(Records excerpted from a collection)

== == ==

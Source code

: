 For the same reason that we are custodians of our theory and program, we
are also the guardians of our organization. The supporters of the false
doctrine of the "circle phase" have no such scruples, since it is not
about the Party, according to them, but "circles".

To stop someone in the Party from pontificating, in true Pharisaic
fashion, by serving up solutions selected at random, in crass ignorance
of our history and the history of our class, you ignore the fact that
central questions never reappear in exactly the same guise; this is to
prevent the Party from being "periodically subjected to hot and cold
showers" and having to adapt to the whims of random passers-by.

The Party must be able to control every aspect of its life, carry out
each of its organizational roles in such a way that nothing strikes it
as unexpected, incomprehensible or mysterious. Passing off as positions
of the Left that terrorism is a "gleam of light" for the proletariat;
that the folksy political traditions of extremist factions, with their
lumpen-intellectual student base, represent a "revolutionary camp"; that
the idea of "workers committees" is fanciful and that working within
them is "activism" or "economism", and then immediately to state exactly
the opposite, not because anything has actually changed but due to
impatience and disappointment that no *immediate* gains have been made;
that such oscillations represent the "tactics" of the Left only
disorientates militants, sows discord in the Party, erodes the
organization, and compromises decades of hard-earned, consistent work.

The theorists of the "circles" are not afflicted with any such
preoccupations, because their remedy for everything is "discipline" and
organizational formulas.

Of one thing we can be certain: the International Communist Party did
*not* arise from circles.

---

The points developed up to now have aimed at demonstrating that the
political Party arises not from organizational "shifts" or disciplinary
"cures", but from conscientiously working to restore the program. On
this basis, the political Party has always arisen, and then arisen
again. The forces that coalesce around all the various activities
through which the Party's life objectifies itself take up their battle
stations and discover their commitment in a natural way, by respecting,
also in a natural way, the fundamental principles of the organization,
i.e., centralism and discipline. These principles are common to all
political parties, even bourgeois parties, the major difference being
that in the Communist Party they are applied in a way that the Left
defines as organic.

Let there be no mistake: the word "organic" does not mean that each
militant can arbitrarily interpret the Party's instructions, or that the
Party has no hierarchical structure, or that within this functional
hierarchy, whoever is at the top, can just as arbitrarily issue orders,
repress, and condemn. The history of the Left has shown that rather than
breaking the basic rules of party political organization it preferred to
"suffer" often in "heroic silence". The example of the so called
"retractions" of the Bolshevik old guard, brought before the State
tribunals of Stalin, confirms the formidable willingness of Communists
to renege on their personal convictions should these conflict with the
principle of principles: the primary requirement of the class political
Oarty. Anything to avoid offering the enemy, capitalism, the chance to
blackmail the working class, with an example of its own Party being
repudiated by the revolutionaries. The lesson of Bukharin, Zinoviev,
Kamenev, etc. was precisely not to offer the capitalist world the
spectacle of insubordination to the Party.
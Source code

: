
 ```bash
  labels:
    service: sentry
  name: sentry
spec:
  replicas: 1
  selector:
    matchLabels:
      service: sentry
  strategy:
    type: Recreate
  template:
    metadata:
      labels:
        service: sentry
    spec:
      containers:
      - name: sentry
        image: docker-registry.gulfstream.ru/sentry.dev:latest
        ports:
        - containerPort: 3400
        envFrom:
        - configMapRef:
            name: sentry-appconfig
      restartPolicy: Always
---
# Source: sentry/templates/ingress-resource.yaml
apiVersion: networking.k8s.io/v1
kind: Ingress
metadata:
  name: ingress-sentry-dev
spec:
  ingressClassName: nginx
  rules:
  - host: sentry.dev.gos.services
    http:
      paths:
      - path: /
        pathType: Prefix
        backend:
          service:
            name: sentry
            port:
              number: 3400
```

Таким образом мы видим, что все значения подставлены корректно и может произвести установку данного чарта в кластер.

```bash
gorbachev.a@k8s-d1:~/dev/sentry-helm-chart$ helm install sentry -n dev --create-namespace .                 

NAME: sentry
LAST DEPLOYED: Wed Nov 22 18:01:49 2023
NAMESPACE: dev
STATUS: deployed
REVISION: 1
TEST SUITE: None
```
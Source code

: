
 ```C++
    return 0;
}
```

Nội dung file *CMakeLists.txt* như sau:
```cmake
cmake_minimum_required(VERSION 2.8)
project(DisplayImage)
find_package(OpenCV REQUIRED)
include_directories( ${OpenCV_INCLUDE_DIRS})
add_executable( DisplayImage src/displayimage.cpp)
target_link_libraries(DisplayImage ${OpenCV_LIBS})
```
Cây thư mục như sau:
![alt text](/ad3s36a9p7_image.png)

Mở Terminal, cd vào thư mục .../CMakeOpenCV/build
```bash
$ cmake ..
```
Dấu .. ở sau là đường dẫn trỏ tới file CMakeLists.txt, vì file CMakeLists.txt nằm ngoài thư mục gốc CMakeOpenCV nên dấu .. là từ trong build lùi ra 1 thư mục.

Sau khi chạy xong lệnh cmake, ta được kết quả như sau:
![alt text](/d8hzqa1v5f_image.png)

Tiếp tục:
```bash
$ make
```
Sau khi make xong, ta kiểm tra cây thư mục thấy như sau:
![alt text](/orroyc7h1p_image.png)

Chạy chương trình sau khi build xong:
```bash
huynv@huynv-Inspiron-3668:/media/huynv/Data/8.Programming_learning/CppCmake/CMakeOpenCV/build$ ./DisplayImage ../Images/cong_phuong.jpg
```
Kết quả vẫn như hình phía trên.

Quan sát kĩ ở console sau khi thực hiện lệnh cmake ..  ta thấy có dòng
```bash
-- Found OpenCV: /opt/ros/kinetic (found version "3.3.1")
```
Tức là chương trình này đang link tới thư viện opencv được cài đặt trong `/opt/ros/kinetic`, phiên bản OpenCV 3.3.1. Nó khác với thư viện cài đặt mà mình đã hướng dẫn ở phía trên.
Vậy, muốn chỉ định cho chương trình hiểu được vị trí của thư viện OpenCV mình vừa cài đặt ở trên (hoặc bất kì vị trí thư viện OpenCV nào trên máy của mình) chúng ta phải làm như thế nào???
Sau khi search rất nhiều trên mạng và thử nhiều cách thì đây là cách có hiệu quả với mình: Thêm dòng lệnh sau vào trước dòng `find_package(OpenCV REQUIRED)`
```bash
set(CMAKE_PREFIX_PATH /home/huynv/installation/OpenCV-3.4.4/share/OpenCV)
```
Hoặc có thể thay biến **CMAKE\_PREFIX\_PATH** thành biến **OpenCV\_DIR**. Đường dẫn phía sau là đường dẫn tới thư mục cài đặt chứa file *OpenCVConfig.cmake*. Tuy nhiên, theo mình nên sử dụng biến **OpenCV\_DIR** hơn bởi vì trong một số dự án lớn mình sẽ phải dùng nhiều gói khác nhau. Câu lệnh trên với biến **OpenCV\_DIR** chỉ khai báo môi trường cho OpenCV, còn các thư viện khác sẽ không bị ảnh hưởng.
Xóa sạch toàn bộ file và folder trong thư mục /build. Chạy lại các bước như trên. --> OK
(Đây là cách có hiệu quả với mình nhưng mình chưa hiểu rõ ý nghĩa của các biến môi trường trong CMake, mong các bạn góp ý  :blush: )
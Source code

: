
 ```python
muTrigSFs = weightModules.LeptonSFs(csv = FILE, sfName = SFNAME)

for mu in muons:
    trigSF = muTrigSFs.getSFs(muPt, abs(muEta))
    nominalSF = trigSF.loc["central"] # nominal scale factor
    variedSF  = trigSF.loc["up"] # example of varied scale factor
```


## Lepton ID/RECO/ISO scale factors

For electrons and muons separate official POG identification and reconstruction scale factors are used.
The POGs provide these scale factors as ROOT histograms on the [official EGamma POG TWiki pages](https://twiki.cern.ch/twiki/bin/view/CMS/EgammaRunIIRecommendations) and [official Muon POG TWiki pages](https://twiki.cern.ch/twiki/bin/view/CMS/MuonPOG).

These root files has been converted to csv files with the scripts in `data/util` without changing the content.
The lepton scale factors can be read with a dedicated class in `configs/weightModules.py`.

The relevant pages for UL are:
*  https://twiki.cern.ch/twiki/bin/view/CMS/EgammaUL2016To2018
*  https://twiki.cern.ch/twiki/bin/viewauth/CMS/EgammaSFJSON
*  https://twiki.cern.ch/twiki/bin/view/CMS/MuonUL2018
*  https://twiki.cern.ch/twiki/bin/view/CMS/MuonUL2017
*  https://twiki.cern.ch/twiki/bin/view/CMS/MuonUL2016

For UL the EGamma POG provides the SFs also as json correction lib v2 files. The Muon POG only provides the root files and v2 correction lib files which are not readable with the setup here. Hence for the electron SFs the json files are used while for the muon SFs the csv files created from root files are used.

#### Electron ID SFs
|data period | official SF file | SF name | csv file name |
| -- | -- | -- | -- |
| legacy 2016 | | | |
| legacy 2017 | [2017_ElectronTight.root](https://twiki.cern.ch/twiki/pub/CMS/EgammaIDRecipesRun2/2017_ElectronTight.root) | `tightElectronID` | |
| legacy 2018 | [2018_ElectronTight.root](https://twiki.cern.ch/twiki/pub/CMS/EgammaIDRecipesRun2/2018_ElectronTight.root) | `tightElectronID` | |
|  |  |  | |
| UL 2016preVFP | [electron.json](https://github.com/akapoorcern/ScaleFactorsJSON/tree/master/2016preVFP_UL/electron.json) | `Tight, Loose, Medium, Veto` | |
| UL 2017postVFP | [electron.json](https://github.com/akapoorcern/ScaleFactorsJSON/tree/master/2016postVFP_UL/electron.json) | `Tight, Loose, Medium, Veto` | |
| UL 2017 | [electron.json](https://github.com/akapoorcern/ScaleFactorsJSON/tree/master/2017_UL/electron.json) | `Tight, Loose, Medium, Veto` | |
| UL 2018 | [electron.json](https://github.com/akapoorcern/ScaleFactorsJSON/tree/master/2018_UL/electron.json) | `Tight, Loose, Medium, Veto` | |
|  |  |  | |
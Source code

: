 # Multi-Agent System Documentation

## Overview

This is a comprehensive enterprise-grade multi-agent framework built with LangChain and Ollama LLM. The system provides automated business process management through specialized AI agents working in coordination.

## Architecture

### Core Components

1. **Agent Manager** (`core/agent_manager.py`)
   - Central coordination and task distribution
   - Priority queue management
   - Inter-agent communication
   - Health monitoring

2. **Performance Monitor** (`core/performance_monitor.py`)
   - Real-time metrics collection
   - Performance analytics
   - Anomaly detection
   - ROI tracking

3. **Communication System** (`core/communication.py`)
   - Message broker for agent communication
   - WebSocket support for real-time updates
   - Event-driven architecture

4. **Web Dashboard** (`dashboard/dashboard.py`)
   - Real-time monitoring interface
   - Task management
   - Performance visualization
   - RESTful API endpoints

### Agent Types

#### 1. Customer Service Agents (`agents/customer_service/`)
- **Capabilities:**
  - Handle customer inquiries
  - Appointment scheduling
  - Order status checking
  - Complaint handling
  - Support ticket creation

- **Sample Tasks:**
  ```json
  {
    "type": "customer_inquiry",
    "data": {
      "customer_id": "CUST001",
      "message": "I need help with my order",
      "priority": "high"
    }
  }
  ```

== == ==

What to work on: Write down again, exactly as given, only the lines above that fall from the line with "organization, and compromises" to the line with "to renege on", inclusive.

Exercise solution:
organization, and compromises decades of hard-earned, consistent work.

The theorists of the "circles" are not afflicted with any such
preoccupations, because their remedy for everything is "discipline" and
organizational formulas.

Of one thing we can be certain: the International Communist Party did
*not* arise from circles.

---

The points developed up to now have aimed at demonstrating that the
political Party arises not from organizational "shifts" or disciplinary
"cures", but from conscientiously working to restore the program. On
this basis, the political Party has always arisen, and then arisen
again. The forces that coalesce around all the various activities
through which the Party's life objectifies itself take up their battle
stations and discover their commitment in a natural way, by respecting,
also in a natural way, the fundamental principles of the organization,
i.e., centralism and discipline. These principles are common to all
political parties, even bourgeois parties, the major difference being
that in the Communist Party they are applied in a way that the Left
defines as organic.

Let there be no mistake: the word "organic" does not mean that each
militant can arbitrarily interpret the Party's instructions, or that the
Party has no hierarchical structure, or that within this functional
hierarchy, whoever is at the top, can just as arbitrarily issue orders,
repress, and condemn. The history of the Left has shown that rather than
breaking the basic rules of party political organization it preferred to
"suffer" often in "heroic silence". The example of the so called
"retractions" of the Bolshevik old guard, brought before the State
tribunals of Stalin, confirms the formidable willingness of Communists
to renege on their personal convictions should these conflict with the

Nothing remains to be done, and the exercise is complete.